### [Dataset excerpts]

----------------

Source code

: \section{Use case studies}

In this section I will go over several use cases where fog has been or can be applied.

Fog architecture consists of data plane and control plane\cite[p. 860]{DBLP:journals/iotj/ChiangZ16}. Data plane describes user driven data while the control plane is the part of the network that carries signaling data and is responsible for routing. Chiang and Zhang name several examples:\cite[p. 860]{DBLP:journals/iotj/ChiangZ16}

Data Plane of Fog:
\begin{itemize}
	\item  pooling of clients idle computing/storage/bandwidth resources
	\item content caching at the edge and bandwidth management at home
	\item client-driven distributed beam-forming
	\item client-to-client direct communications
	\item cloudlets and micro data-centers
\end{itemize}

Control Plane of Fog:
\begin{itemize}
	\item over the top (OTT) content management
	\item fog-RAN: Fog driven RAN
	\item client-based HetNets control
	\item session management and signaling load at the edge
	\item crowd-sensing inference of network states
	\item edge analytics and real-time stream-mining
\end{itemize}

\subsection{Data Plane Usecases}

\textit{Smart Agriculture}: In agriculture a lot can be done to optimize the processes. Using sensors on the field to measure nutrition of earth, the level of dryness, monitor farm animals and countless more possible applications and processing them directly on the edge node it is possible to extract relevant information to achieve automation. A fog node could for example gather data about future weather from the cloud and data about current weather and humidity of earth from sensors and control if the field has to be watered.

----------------

### [Exercise instructions]
All entries are to be reproduced verbatim, with none omitted.

### [Written solution]
Source code

: \section{Use case studies}

In this section I will go over several use cases where fog has been or can be applied.

Fog architecture consists of data plane and control plane\cite[p. 860]{DBLP:journals/iotj/ChiangZ16}. Data plane describes user driven data while the control plane is the part of the network that carries signaling data and is responsible for routing. Chiang and Zhang name several examples:\cite[p. 860]{DBLP:journals/iotj/ChiangZ16}

Data Plane of Fog:
\begin{itemize}
	\item  pooling of clients idle computing/storage/bandwidth resources
	\item content caching at the edge and bandwidth management at home
	\item client-driven distributed beam-forming
	\item client-to-client direct communications
	\item cloudlets and micro data-centers
\end{itemize}

Control Plane of Fog:
\begin{itemize}
	\item over the top (OTT) content management
	\item fog-RAN: Fog driven RAN
	\item client-based HetNets control
	\item session management and signaling load at the edge
	\item crowd-sensing inference of network states
	\item edge analytics and real-time stream-mining
\end{itemize}

\subsection{Data Plane Usecases}

\textit{Smart Agriculture}: In agriculture a lot can be done to optimize the processes. Using sensors on the field to measure nutrition of earth, the level of dryness, monitor farm animals and countless more possible applications and processing them directly on the edge node it is possible to extract relevant information to achieve automation. A fog node could for example gather data about future weather from the cloud and data about current weather and humidity of earth from sensors and control if the field has to be watered.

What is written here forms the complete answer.